[Stored data]
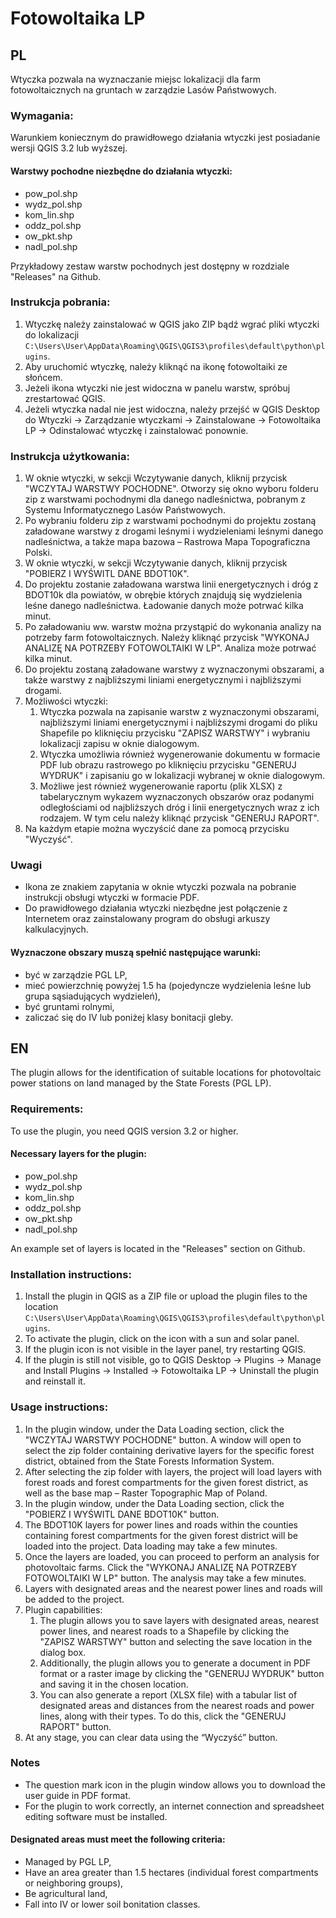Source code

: # Fotowoltaika LP

## PL

Wtyczka pozwala na wyznaczanie miejsc lokalizacji dla farm fotowoltaicznych na gruntach w zarządzie Lasów Państwowych.

### Wymagania:
Warunkiem koniecznym do prawidłowego działania wtyczki jest posiadanie wersji QGIS 3.2 lub wyższej.

#### Warstwy pochodne niezbędne do działania wtyczki:
- pow_pol.shp
- wydz_pol.shp
- kom_lin.shp
- oddz_pol.shp
- ow_pkt.shp
- nadl_pol.shp

Przykładowy zestaw warstw pochodnych jest dostępny w rozdziale "Releases" na Github.

### Instrukcja pobrania:
1. Wtyczkę należy zainstalować w QGIS jako ZIP bądź wgrać pliki wtyczki do lokalizacji `C:\Users\User\AppData\Roaming\QGIS\QGIS3\profiles\default\python\plugins`.
2. Aby uruchomić wtyczkę, należy kliknąć na ikonę fotowoltaiki ze słońcem.
3. Jeżeli ikona wtyczki nie jest widoczna w panelu warstw, spróbuj zrestartować QGIS.
4. Jeżeli wtyczka nadal nie jest widoczna, należy przejść w QGIS Desktop do Wtyczki -> Zarządzanie wtyczkami -> Zainstalowane -> Fotowoltaika LP -> Odinstalować wtyczkę i zainstalować ponownie.

### Instrukcja użytkowania:
1. W oknie wtyczki, w sekcji Wczytywanie danych, kliknij przycisk "WCZYTAJ WARSTWY POCHODNE". Otworzy się okno wyboru folderu zip z warstwami pochodnymi dla danego nadleśnictwa, pobranym z Systemu Informatycznego Lasów Państwowych.
2. Po wybraniu folderu zip z warstwami pochodnymi do projektu zostaną załadowane warstwy z drogami leśnymi i wydzieleniami leśnymi danego nadleśnictwa, a także mapa bazowa – Rastrowa Mapa Topograficzna Polski.
3. W oknie wtyczki, w sekcji Wczytywanie danych, kliknij przycisk "POBIERZ I WYŚWITL DANE BDOT10K".
4. Do projektu zostanie załadowana warstwa linii energetycznych i dróg z BDOT10k dla powiatów, w obrębie których znajdują się wydzielenia leśne danego nadleśnictwa. Ładowanie danych może potrwać kilka minut.
5. Po załadowaniu ww. warstw można przystąpić do wykonania analizy na potrzeby farm fotowoltaicznych. Należy kliknąć przycisk "WYKONAJ ANALIZĘ NA POTRZEBY FOTOWOLTAIKI W LP". Analiza może potrwać kilka minut.
6. Do projektu zostaną załadowane warstwy z wyznaczonymi obszarami, a także warstwy z najbliższymi liniami energetycznymi i najbliższymi drogami.
7. Możliwości wtyczki:
    1. Wtyczka pozwala na zapisanie warstw z wyznaczonymi obszarami, najbliższymi liniami energetycznymi i najbliższymi drogami do pliku Shapefile po kliknięciu przycisku "ZAPISZ WARSTWY" i wybraniu lokalizacji zapisu w oknie dialogowym.
    2. Wtyczka umożliwia również wygenerowanie dokumentu w formacie PDF lub obrazu rastrowego po kliknięciu przycisku "GENERUJ WYDRUK" i zapisaniu go w lokalizacji wybranej w oknie dialogowym.
    3. Możliwe jest również wygenerowanie raportu (plik XLSX) z tabelarycznym wykazem wyznaczonych obszarów oraz podanymi odległościami od najbliższych dróg i linii energetycznych wraz z ich rodzajem. W tym celu należy kliknąć przycisk "GENERUJ RAPORT".
8. Na każdym etapie można wyczyścić dane za pomocą przycisku "Wyczyść".

### Uwagi
- Ikona ze znakiem zapytania w oknie wtyczki pozwala na pobranie instrukcji obsługi wtyczki w formacie PDF.
- Do prawidłowego działania wtyczki niezbędne jest połączenie z Internetem oraz zainstalowany program do obsługi arkuszy kalkulacyjnych.

#### Wyznaczone obszary muszą spełnić następujące warunki:
- być w zarządzie PGL LP,
- mieć powierzchnię powyżej 1.5 ha (pojedyncze wydzielenia leśne lub grupa sąsiadujących wydzieleń),
- być gruntami rolnymi,
- zaliczać się do IV lub poniżej klasy bonitacji gleby.

## EN

The plugin allows for the identification of suitable locations for photovoltaic power stations on land managed by the State Forests (PGL LP).

### Requirements:
To use the plugin, you need QGIS version 3.2 or higher.

#### Necessary layers for the plugin:
- pow_pol.shp
- wydz_pol.shp
- kom_lin.shp
- oddz_pol.shp
- ow_pkt.shp
- nadl_pol.shp

An example set of layers is located in the "Releases" section on Github.

### Installation instructions:
1. Install the plugin in QGIS as a ZIP file or upload the plugin files to the location `C:\Users\User\AppData\Roaming\QGIS\QGIS3\profiles\default\python\plugins`.
2. To activate the plugin, click on the icon with a sun and solar panel.
3. If the plugin icon is not visible in the layer panel, try restarting QGIS.
4. If the plugin is still not visible, go to QGIS Desktop -> Plugins -> Manage and Install Plugins -> Installed -> Fotowoltaika LP -> Uninstall the plugin and reinstall it.

### Usage instructions:
1. In the plugin window, under the Data Loading section, click the "WCZYTAJ WARSTWY POCHODNE" button. A window will open to select the zip folder containing derivative layers for the specific forest district, obtained from the State Forests Information System.
2. After selecting the zip folder with layers, the project will load layers with forest roads and forest compartments for the given forest district, as well as the base map – Raster Topographic Map of Poland.
3. In the plugin window, under the Data Loading section, click the "POBIERZ I WYŚWITL DANE BDOT10K" button.
4. The BDOT10K layers for power lines and roads within the counties containing forest compartments for the given forest district will be loaded into the project. Data loading may take a few minutes.
5. Once the layers are loaded, you can proceed to perform an analysis for photovoltaic farms. Click the "WYKONAJ ANALIZĘ NA POTRZEBY FOTOWOLTAIKI W LP" button. The analysis may take a few minutes.
6. Layers with designated areas and the nearest power lines and roads will be added to the project.
7. Plugin capabilities:
   1. The plugin allows you to save layers with designated areas, nearest power lines, and nearest roads to a Shapefile by clicking the "ZAPISZ WARSTWY" button and selecting the save location in the dialog box.
   2. Additionally, the plugin allows you to generate a document in PDF format or a raster image by clicking the "GENERUJ WYDRUK" button and saving it in the chosen location.
   3. You can also generate a report (XLSX file) with a tabular list of designated areas and distances from the nearest roads and power lines, along with their types. To do this, click the "GENERUJ RAPORT" button.
8. At any stage, you can clear data using the “Wyczyść” button.

### Notes
- The question mark icon in the plugin window allows you to download the user guide in PDF format.
- For the plugin to work correctly, an internet connection and spreadsheet editing software must be installed.

#### Designated areas must meet the following criteria:
- Managed by PGL LP,
- Have an area greater than 1.5 hectares (individual forest compartments or neighboring groups),
- Be agricultural land,
- Fall into IV or lower soil bonitation classes.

### Activity:
Omit the pictures; set down each record exactly.

### Response to this exercise:
Source code

: # Fotowoltaika LP

## PL

Wtyczka pozwala na wyznaczanie miejsc lokalizacji dla farm fotowoltaicznych na gruntach w zarządzie Lasów Państwowych.

### Wymagania:
Warunkiem koniecznym do prawidłowego działania wtyczki jest posiadanie wersji QGIS 3.2 lub wyższej.

#### Warstwy pochodne niezbędne do działania wtyczki:
- pow_pol.shp
- wydz_pol.shp
- kom_lin.shp
- oddz_pol.shp
- ow_pkt.shp
- nadl_pol.shp

Przykładowy zestaw warstw pochodnych jest dostępny w rozdziale "Releases" na Github.

### Instrukcja pobrania:
1. Wtyczkę należy zainstalować w QGIS jako ZIP bądź wgrać pliki wtyczki do lokalizacji `C:\Users\User\AppData\Roaming\QGIS\QGIS3\profiles\default\python\plugins`.
2. Aby uruchomić wtyczkę, należy kliknąć na ikonę fotowoltaiki ze słońcem.
3. Jeżeli ikona wtyczki nie jest widoczna w panelu warstw, spróbuj zrestartować QGIS.
4. Jeżeli wtyczka nadal nie jest widoczna, należy przejść w QGIS Desktop do Wtyczki -> Zarządzanie wtyczkami -> Zainstalowane -> Fotowoltaika LP -> Odinstalować wtyczkę i zainstalować ponownie.

### Instrukcja użytkowania:
1. W oknie wtyczki, w sekcji Wczytywanie danych, kliknij przycisk "WCZYTAJ WARSTWY POCHODNE". Otworzy się okno wyboru folderu zip z warstwami pochodnymi dla danego nadleśnictwa, pobranym z Systemu Informatycznego Lasów Państwowych.
2. Po wybraniu folderu zip z warstwami pochodnymi do projektu zostaną załadowane warstwy z drogami leśnymi i wydzieleniami leśnymi danego nadleśnictwa, a także mapa bazowa – Rastrowa Mapa Topograficzna Polski.
3. W oknie wtyczki, w sekcji Wczytywanie danych, kliknij przycisk "POBIERZ I WYŚWITL DANE BDOT10K".
4. Do projektu zostanie załadowana warstwa linii energetycznych i dróg z BDOT10k dla powiatów, w obrębie których znajdują się wydzielenia leśne danego nadleśnictwa. Ładowanie danych może potrwać kilka minut.
5. Po załadowaniu ww. warstw można przystąpić do wykonania analizy na potrzeby farm fotowoltaicznych. Należy kliknąć przycisk "WYKONAJ ANALIZĘ NA POTRZEBY FOTOWOLTAIKI W LP". Analiza może potrwać kilka minut.
6. Do projektu zostaną załadowane warstwy z wyznaczonymi obszarami, a także warstwy z najbliższymi liniami energetycznymi i najbliższymi drogami.
7. Możliwości wtyczki:
    1. Wtyczka pozwala na zapisanie warstw z wyznaczonymi obszarami, najbliższymi liniami energetycznymi i najbliższymi drogami do pliku Shapefile po kliknięciu przycisku "ZAPISZ WARSTWY" i wybraniu lokalizacji zapisu w oknie dialogowym.
    2. Wtyczka umożliwia również wygenerowanie dokumentu w formacie PDF lub obrazu rastrowego po kliknięciu przycisku "GENERUJ WYDRUK" i zapisaniu go w lokalizacji wybranej w oknie dialogowym.
    3. Możliwe jest również wygenerowanie raportu (plik XLSX) z tabelarycznym wykazem wyznaczonych obszarów oraz podanymi odległościami od najbliższych dróg i linii energetycznych wraz z ich rodzajem. W tym celu należy kliknąć przycisk "GENERUJ RAPORT".
8. Na każdym etapie można wyczyścić dane za pomocą przycisku "Wyczyść".

### Uwagi
- Ikona ze znakiem zapytania w oknie wtyczki pozwala na pobranie instrukcji obsługi wtyczki w formacie PDF.
- Do prawidłowego działania wtyczki niezbędne jest połączenie z Internetem oraz zainstalowany program do obsługi arkuszy kalkulacyjnych.

#### Wyznaczone obszary muszą spełnić następujące warunki:
- być w zarządzie PGL LP,
- mieć powierzchnię powyżej 1.5 ha (pojedyncze wydzielenia leśne lub grupa sąsiadujących wydzieleń),
- być gruntami rolnymi,
- zaliczać się do IV lub poniżej klasy bonitacji gleby.

## EN

The plugin allows for the identification of suitable locations for photovoltaic power stations on land managed by the State Forests (PGL LP).

### Requirements:
To use the plugin, you need QGIS version 3.2 or higher.

#### Necessary layers for the plugin:
- pow_pol.shp
- wydz_pol.shp
- kom_lin.shp
- oddz_pol.shp
- ow_pkt.shp
- nadl_pol.shp

An example set of layers is located in the "Releases" section on Github.

### Installation instructions:
1. Install the plugin in QGIS as a ZIP file or upload the plugin files to the location `C:\Users\User\AppData\Roaming\QGIS\QGIS3\profiles\default\python\plugins`.
2. To activate the plugin, click on the icon with a sun and solar panel.
3. If the plugin icon is not visible in the layer panel, try restarting QGIS.
4. If the plugin is still not visible, go to QGIS Desktop -> Plugins -> Manage and Install Plugins -> Installed -> Fotowoltaika LP -> Uninstall the plugin and reinstall it.

### Usage instructions:
1. In the plugin window, under the Data Loading section, click the "WCZYTAJ WARSTWY POCHODNE" button. A window will open to select the zip folder containing derivative layers for the specific forest district, obtained from the State Forests Information System.
2. After selecting the zip folder with layers, the project will load layers with forest roads and forest compartments for the given forest district, as well as the base map – Raster Topographic Map of Poland.
3. In the plugin window, under the Data Loading section, click the "POBIERZ I WYŚWITL DANE BDOT10K" button.
4. The BDOT10K layers for power lines and roads within the counties containing forest compartments for the given forest district will be loaded into the project. Data loading may take a few minutes.
5. Once the layers are loaded, you can proceed to perform an analysis for photovoltaic farms. Click the "WYKONAJ ANALIZĘ NA POTRZEBY FOTOWOLTAIKI W LP" button. The analysis may take a few minutes.
6. Layers with designated areas and the nearest power lines and roads will be added to the project.
7. Plugin capabilities:
   1. The plugin allows you to save layers with designated areas, nearest power lines, and nearest roads to a Shapefile by clicking the "ZAPISZ WARSTWY" button and selecting the save location in the dialog box.
   2. Additionally, the plugin allows you to generate a document in PDF format or a raster image by clicking the "GENERUJ WYDRUK" button and saving it in the chosen location.
   3. You can also generate a report (XLSX file) with a tabular list of designated areas and distances from the nearest roads and power lines, along with their types. To do this, click the "GENERUJ RAPORT" button.
8. At any stage, you can clear data using the “Wyczyść” button.

### Notes
- The question mark icon in the plugin window allows you to download the user guide in PDF format.
- For the plugin to work correctly, an internet connection and spreadsheet editing software must be installed.

#### Designated areas must meet the following criteria:
- Managed by PGL LP,
- Have an area greater than 1.5 hectares (individual forest compartments or neighboring groups),
- Be agricultural land,
- Fall into IV or lower soil bonitation classes.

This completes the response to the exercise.